We partner with women’s rights organisations who are tackling the day to day issues that affect women’s lives and we deliver the essential support these organisations need to amplify their voice, increase their impact and bring about greater change.
Planning for the future
Part of this essential support is thinking about how our partners plan for their future. How do we get to a stage where they no longer need Womankind’s support? A stage where their organisation is changing and developing according to local need but is robust enough to face all the challenges that brings. One of the ways to make sure organisations are sustainable is to help strengthen their ability to fundraise and promote their work to donors and decision makers.

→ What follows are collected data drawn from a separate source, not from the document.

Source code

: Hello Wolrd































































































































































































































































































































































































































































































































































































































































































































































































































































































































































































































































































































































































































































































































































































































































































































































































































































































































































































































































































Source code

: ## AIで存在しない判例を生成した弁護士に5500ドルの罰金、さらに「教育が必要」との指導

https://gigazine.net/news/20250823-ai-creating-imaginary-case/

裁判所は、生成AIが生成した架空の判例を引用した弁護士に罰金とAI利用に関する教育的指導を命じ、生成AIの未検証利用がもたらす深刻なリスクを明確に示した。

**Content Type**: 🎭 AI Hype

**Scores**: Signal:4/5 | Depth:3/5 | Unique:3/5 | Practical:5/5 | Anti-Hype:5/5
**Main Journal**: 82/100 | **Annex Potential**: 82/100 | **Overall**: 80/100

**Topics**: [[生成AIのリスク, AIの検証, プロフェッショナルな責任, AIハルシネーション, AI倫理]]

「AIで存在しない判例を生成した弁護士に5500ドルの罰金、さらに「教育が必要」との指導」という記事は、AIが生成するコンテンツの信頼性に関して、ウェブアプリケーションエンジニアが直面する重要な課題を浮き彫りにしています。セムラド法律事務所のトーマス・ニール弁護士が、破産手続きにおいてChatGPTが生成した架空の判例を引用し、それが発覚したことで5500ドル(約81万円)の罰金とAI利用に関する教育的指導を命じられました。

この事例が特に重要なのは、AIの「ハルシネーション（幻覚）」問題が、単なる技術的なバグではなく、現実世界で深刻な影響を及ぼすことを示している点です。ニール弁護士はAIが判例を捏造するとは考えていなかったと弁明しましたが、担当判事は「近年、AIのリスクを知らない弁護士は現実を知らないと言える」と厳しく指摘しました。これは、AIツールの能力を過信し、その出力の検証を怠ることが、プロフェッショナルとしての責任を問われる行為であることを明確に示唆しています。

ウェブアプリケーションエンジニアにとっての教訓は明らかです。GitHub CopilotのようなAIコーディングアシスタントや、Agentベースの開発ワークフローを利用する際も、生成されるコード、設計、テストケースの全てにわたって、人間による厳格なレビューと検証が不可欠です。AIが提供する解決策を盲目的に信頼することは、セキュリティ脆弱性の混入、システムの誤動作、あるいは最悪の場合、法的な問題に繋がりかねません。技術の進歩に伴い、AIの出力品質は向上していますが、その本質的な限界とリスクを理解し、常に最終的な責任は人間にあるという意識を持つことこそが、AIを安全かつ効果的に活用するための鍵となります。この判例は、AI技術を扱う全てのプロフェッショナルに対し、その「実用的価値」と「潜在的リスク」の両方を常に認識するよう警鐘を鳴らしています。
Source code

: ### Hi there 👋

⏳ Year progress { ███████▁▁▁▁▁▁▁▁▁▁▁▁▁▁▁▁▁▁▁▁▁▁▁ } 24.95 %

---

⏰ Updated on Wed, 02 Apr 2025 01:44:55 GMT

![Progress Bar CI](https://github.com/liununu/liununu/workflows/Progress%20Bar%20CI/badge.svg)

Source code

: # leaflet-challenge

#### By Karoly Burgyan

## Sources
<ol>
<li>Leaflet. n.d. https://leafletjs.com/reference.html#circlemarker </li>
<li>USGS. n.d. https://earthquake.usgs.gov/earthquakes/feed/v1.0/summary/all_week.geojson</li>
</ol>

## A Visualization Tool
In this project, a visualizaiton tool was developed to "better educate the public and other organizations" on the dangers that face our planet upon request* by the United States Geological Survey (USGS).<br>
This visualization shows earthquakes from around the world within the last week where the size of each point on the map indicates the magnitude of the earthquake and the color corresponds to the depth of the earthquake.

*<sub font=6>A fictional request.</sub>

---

A couple of weeks ago I ran a two-day fundraising and marketing workshop in Addis Ababa for Womankind’s four partner organisations in Ethiopia: AWSAD, ICEDA, KMG and Siiqqee.

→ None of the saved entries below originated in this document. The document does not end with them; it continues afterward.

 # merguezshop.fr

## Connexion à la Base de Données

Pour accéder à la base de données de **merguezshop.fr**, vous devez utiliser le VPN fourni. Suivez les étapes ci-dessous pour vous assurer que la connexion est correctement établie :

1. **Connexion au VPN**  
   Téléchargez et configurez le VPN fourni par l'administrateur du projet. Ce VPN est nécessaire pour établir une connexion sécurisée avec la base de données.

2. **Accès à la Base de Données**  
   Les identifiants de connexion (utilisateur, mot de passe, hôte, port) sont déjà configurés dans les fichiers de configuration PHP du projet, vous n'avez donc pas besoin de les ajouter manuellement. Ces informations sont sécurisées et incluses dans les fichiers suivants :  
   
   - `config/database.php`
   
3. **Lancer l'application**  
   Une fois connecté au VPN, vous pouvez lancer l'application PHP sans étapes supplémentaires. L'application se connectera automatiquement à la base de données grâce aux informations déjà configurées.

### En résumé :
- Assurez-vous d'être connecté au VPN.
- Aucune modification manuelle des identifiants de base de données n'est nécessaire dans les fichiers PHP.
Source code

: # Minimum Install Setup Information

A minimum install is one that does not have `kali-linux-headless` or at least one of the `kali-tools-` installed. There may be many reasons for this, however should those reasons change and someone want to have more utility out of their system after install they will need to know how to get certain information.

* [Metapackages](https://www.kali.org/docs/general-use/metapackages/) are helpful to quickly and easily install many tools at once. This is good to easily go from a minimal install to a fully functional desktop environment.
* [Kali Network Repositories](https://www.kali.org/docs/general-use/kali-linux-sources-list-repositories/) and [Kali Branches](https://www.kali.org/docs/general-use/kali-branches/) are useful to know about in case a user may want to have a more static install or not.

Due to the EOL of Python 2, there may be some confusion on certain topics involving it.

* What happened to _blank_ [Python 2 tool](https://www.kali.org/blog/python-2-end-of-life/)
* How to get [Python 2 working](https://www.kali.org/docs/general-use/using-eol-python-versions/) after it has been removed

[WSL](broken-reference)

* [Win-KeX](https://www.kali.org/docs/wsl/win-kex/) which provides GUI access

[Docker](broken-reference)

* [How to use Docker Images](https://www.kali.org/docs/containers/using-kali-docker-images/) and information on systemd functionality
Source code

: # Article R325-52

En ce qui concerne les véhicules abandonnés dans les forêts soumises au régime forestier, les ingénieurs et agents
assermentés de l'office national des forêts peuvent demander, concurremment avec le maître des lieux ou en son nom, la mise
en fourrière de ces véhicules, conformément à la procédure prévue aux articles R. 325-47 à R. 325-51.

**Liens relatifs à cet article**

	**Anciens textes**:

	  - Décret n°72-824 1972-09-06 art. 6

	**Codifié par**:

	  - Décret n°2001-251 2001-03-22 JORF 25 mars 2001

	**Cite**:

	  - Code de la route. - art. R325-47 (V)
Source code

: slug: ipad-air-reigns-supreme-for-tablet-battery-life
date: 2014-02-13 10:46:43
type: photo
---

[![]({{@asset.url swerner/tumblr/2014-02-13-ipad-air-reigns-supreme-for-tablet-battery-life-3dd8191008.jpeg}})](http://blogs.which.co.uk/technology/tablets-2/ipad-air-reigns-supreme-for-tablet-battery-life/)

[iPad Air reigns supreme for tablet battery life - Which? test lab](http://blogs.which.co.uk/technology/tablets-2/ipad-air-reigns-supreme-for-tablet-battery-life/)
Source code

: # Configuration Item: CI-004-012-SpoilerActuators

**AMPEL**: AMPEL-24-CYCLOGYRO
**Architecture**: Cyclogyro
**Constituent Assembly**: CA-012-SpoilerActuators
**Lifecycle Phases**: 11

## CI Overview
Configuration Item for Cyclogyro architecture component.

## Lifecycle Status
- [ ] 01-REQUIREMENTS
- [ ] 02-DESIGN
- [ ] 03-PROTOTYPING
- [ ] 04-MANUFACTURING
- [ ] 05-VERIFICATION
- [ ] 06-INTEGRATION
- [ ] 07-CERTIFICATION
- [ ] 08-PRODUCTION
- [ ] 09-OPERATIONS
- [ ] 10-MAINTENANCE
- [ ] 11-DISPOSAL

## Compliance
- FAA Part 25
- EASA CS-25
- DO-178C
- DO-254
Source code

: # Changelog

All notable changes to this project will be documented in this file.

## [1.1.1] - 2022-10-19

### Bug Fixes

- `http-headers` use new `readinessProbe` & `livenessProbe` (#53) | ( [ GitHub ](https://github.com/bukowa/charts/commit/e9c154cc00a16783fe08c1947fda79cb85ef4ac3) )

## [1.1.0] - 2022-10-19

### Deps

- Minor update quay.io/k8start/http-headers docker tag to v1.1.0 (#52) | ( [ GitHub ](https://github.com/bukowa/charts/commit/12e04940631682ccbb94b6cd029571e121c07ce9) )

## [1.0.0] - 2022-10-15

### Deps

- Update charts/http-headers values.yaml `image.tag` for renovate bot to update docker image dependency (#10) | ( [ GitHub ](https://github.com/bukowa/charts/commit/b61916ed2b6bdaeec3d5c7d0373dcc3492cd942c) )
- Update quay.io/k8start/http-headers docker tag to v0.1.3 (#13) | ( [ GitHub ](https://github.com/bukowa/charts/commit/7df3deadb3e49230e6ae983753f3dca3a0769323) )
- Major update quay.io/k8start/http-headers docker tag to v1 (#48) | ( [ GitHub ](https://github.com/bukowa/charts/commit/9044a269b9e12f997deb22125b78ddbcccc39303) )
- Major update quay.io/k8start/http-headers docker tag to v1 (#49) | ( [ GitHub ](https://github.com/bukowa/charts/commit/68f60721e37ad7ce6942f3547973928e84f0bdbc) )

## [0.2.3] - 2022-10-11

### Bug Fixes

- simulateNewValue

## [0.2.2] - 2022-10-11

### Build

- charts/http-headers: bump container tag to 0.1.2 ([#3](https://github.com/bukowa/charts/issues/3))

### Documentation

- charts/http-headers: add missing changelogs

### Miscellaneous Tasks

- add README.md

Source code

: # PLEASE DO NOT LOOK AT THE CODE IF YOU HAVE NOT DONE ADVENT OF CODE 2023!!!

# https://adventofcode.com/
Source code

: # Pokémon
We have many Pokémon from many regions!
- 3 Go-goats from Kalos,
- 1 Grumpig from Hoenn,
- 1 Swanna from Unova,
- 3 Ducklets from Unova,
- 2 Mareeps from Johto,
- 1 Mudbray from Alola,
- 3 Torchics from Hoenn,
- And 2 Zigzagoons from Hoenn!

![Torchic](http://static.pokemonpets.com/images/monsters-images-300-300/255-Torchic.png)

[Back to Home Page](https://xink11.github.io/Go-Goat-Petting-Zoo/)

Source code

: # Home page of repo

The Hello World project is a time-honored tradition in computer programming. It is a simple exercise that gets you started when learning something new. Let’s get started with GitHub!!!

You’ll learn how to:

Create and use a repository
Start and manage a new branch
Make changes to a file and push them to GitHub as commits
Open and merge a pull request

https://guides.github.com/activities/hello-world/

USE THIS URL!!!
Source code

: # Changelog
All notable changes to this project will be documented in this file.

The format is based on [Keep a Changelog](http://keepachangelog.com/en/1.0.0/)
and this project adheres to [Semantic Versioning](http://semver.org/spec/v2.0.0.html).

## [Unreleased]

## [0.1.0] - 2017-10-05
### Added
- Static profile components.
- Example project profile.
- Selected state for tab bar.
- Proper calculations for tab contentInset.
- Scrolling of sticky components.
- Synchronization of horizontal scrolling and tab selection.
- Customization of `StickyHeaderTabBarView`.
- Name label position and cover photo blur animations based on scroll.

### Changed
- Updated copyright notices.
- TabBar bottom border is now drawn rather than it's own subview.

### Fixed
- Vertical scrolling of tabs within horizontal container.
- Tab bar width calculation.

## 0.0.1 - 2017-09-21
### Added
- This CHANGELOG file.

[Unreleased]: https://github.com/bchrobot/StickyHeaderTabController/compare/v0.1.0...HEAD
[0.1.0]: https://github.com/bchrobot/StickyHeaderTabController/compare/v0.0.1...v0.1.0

We looked at who their audiences were; local audiences such as beneficiaries, local media, general public, government and services providers, and foreign audiences such as existing donors, potential donors and international organisations.
We considered what information these people want e.g. the general public might want to know how someone can contact the organisation for help or how they can get involved and support the work. On the other hand, a potential international donor might want to see the organisation’s achievements, read a recommendation from an existing donor or find out current statistics to access how critical the need is.

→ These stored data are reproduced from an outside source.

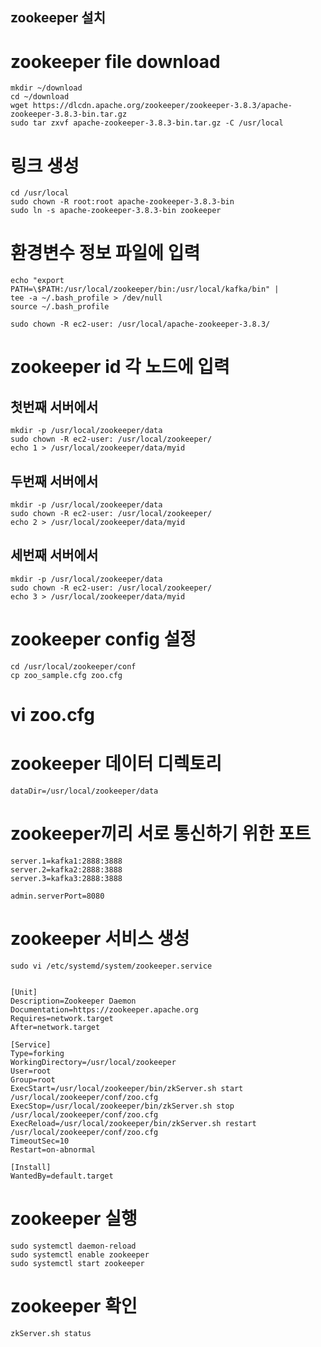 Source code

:zookeeper 설치
--------------------

# zookeeper file download
	mkdir ~/download
	cd ~/download
	wget https://dlcdn.apache.org/zookeeper/zookeeper-3.8.3/apache-zookeeper-3.8.3-bin.tar.gz
	sudo tar zxvf apache-zookeeper-3.8.3-bin.tar.gz -C /usr/local

# 링크 생성

	cd /usr/local
	sudo chown -R root:root apache-zookeeper-3.8.3-bin
	sudo ln -s apache-zookeeper-3.8.3-bin zookeeper

# 환경변수 정보 파일에 입력
	echo "export PATH=\$PATH:/usr/local/zookeeper/bin:/usr/local/kafka/bin" |
	tee -a ~/.bash_profile > /dev/null
	source ~/.bash_profile

	sudo chown -R ec2-user: /usr/local/apache-zookeeper-3.8.3/


# zookeeper id 각 노드에 입력
## 첫번째 서버에서 
	mkdir -p /usr/local/zookeeper/data
	sudo chown -R ec2-user: /usr/local/zookeeper/
	echo 1 > /usr/local/zookeeper/data/myid
## 두번째 서버에서
	mkdir -p /usr/local/zookeeper/data
	sudo chown -R ec2-user: /usr/local/zookeeper/
	echo 2 > /usr/local/zookeeper/data/myid
## 세번째 서버에서
	mkdir -p /usr/local/zookeeper/data
	sudo chown -R ec2-user: /usr/local/zookeeper/
	echo 3 > /usr/local/zookeeper/data/myid

# zookeeper config 설정

	cd /usr/local/zookeeper/conf
	cp zoo_sample.cfg zoo.cfg

# vi zoo.cfg

# zookeeper 데이터 디렉토리
	dataDir=/usr/local/zookeeper/data
# zookeeper끼리 서로 통신하기 위한 포트
	server.1=kafka1:2888:3888
	server.2=kafka2:2888:3888
	server.3=kafka3:2888:3888

	admin.serverPort=8080

# zookeeper 서비스 생성

	sudo vi /etc/systemd/system/zookeeper.service


	[Unit]
	Description=Zookeeper Daemon
	Documentation=https://zookeeper.apache.org
	Requires=network.target
	After=network.target

	[Service]    
	Type=forking
	WorkingDirectory=/usr/local/zookeeper
	User=root
	Group=root
	ExecStart=/usr/local/zookeeper/bin/zkServer.sh start /usr/local/zookeeper/conf/zoo.cfg
	ExecStop=/usr/local/zookeeper/bin/zkServer.sh stop /usr/local/zookeeper/conf/zoo.cfg
	ExecReload=/usr/local/zookeeper/bin/zkServer.sh restart /usr/local/zookeeper/conf/zoo.cfg
	TimeoutSec=10
	Restart=on-abnormal

	[Install]
	WantedBy=default.target



# zookeeper 실행

	sudo systemctl daemon-reload
	sudo systemctl enable zookeeper
	sudo systemctl start zookeeper

# zookeeper 확인

	zkServer.sh status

How to bring supporters closer to the work
We discussed how to show donors the life-changing work they do every day if they are not lucky enough to visit Ethiopia and speak to the women they empower. We talked about using facts and statistics to explain the local situation, telling the stories of the women and how their lives have changed, using photographs and quotes to strengthen the stories and demonstrating clearly how donors can help.
New ideas and challenges
We also explored using new media, could our Ethiopian partners use their websites, set up a blog, set up a facebook page to engage with supporters given the limitations of technology and government directives? And what about fundraising in Ethiopia from companies, individuals, groups and grant-makers? A new and challenging prospect but one that could deliver real sustainability.
I hope that our partners left with a host of ideas to explore further and that they found it useful to learn from each other’s experiences. I certainly learned a lot about the local context in Ethiopia that our partners have to work in and hope that the fundraising team at Womankind will be better able to support them. I also left feeling grateful to the 10,000 people in the UK who support Womankind’s work and hope that one day our partners in Ethiopia will have 10,000 local supporters of their own.